MEC Gisela Aguilar Martínez
En recientes estudios, se han descubierto microbiomas urbanos, es decir, investigaciones exhaustivas en el que se han analizado los virus y bacterias tanto del aire como de las superficies de varias ciudades de todo el mundo.
En dichas investigaciones se analizaron muestras recolectadas de los sistemas de transporte público y hospitales de 60 ciudades de todo el mundo e incluye el análisis y registro para todas las especies microbianas identificadas, entre las que se incluyen miles de virus y bacterias.
Fueron 4.728 muestras tomadas de ciudades de seis continentes durante tres años y representan el primer catálogo mundial del ecosistema microbiano urbano. También se encontró que probablemente se continúen encontrando especies desconocidas, lo cual denota el potencial de los descubrimientos relacionados con la diversidad microbiana y las funciones biológicas que desempeñan en los entornos urbanos. Se dice que, si se analizara un zapato, se podría decir con un 90% de precisión la ciudad del mundo de donde viene.
Las primeras muestras se recolectaron y analizaron fue en el sistema de metro de la ciudad de Nueva York. Después de publicar sus primeros hallazgos, cosa que impacto a investigadores de otras ciudades y empezaron hacer estudios similares en sus propias ciudades, lo que llevó a realizar un protocolo para recolectar las muestras.

Para dichos estudios, se realizó el análisis y ensamblaje de secuencias de ADN y ARN en una supercomputadora del Extreme Science and Engineering Discovery Environment, un sistema virtual único que los científicos pueden utilizar para compartir de forma interactiva recursos, datos y experiencia, y cuyos resultados condujeron al descubrimiento de 10.928 virus y 748 bacterias que no estaban presentes en ninguna base de datos de referencia.
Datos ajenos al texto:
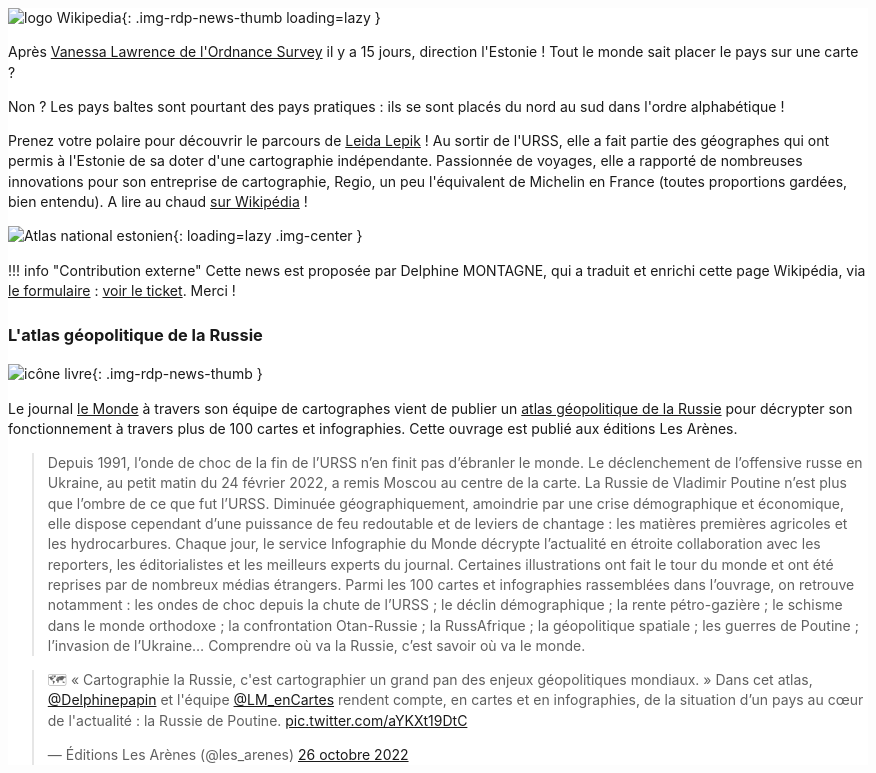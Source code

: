 ![logo Wikipedia](https://cdn.geotribu.fr/img/logos-icones/divers/wikipedia.png "logo Wikipedia"){: .img-rdp-news-thumb loading=lazy }

Après [Vanessa Lawrence de l'Ordnance Survey](/rdp/2022/rdp_2022-10-21/#vanessa-lawrence-ancienne-directrice-de-lordnance-survey-sur-wikipedia) il y a 15 jours, direction l'Estonie ! Tout le monde sait placer le pays sur une carte ?

Non ? Les pays baltes sont pourtant des pays pratiques : ils se sont placés du nord au sud dans l'ordre alphabétique !

Prenez votre polaire pour découvrir le parcours de [Leida Lepik](https://fr.wikipedia.org/wiki/Leida_Lepik) ! Au sortir de l'URSS, elle a fait partie des géographes qui ont permis à l'Estonie de sa doter d'une cartographie indépendante. Passionnée de voyages, elle a rapporté de nombreuses innovations pour son entreprise de cartographie, Regio, un peu l'équivalent de Michelin en France (toutes proportions gardées, bien entendu). A lire au chaud [sur Wikipédia](https://fr.wikipedia.org/wiki/Leida_Lepik) !

![Atlas national estonien](https://cdn.geotribu.fr/img/articles-blog-rdp/divers/atlas_estonie_leida_lepik.webp "Atlas national estonien"){: loading=lazy .img-center }

!!! info "Contribution externe"
    Cette news est proposée par Delphine MONTAGNE, qui a traduit et enrichi cette page Wikipédia, via [le formulaire](https://github.com/geotribu/website/issues/new?assignees=Guts&labels=contribution+externe%2Crdp%2Ctriage&template=RDP_NEWS.yml) : [voir le ticket](https://github.com/geotribu/website/issues/732). Merci !

### L'atlas géopolitique de la Russie

![icône livre](https://cdn.geotribu.fr/img/logos-icones/divers/livre.png "Logo livre"){: .img-rdp-news-thumb }

Le journal [le Monde](https://www.lemonde.fr) à travers son équipe de cartographes vient de publier un [atlas géopolitique de la Russie](https://arenes.fr/livre/atlas-geopolitique-de-la-russie/) pour décrypter son fonctionnement à travers plus de 100 cartes et infographies. Cette ouvrage est publié aux éditions Les Arènes.

>Depuis 1991, l’onde de choc de la fin de l’URSS n’en finit pas d’ébranler le monde. Le déclenchement de l’offensive russe en Ukraine, au petit matin du 24 février 2022, a remis Moscou au centre de la carte. La Russie de Vladimir Poutine n’est plus que l’ombre de ce que fut l’URSS. Diminuée géographiquement, amoindrie par une crise démographique et économique, elle dispose cependant d’une puissance de feu redoutable et de leviers de chantage : les matières premières agricoles et les hydrocarbures. Chaque jour, le service Infographie du Monde décrypte l’actualité en étroite collaboration avec les reporters, les éditorialistes et les meilleurs experts du journal. Certaines illustrations ont fait le tour du monde et ont été reprises par de nombreux médias étrangers. Parmi les 100 cartes et infographies rassemblées dans l’ouvrage, on retrouve notamment : les ondes de choc depuis la chute de l’URSS ; le déclin démographique ; la rente pétro-gazière ; le schisme dans le monde orthodoxe ; la confrontation Otan-Russie ; la RussAfrique ; la géopolitique spatiale ; les guerres de Poutine ; l’invasion de l’Ukraine… Comprendre où va la Russie, c’est savoir où va le monde.

<blockquote class="twitter-tweet tw-align-center" data-lang="fr"><p lang="fr" dir="ltr">🗺 « Cartographie la Russie, c&#39;est cartographier un grand pan des enjeux géopolitiques mondiaux. » Dans cet atlas, <a href="https://twitter.com/Delphinepapin?ref_src=twsrc%5Etfw">@Delphinepapin</a> et l&#39;équipe <a href="https://twitter.com/LM_enCartes?ref_src=twsrc%5Etfw">@LM_enCartes</a> rendent compte, en cartes et en infographies, de la situation d’un pays au cœur de l&#39;actualité : la Russie de Poutine. <a href="https://t.co/aYKXt19DtC">pic.twitter.com/aYKXt19DtC</a></p>&mdash; Éditions Les Arènes (@les_arenes) <a href="https://twitter.com/les_arenes/status/1585222558601089024?ref_src=twsrc%5Etfw">26 octobre 2022</a></blockquote>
En este proyecto se destacan brotes de infecciones conocidas y desconocidas, así como para estudiar la prevalencia de microbios resistentes a los antibióticos en diferentes entornos urbanos. En 2016 el consorcio se realizó un análisis microbiano integral de las superficies de la ciudad de Río de Janeiro y sus mosquitos antes, durante y después de los juegos Olímpicos. Otro proyecto, en esta ocasión lanzado en 2020, se centra en la actualidad en investigar la prevalencia del SARS-CoV-2 y otros coronavirus en gatos domésticos.
Con estos descubrimientos se lanzó un portal web con capacidad de búsqueda llamado MetaGraphen el que incluyen todas las secuencias genéticas con el que pueden relacionar cualquiera de los elementos genéticos conocidos o recién descubiertos con su ubicación en la Tierra, y el cual se presume una herramienta muy potente para el descubrimiento de nuevas interacciones microbianas y sus funciones.
Existen millones de especies en la Tierra, se tiene una referencia completa y sólida del genoma de sólo 100.000 a 200.000 en este momento, lo cual puede ayudar con la construcción de árboles genealógicos microbianos para comprobar cuán relacionadas pueden estar las diferentes especies entre sí.

Los descubrimientos también tienen muchas aplicaciones prácticas potenciales, hasta el día de hoy se han encontrado más de 800.000 nuevas matrices CRISPR. Esto permitirá el desarrollo de nuevos antibióticos y pequeñas moléculas prometedores para el desarrollo de fármacos, y uno de los siguientes pasos en nuestra investigación es sintetizar y validar algunas de estas moléculas y luego ver qué hacen médica o terapéuticamente.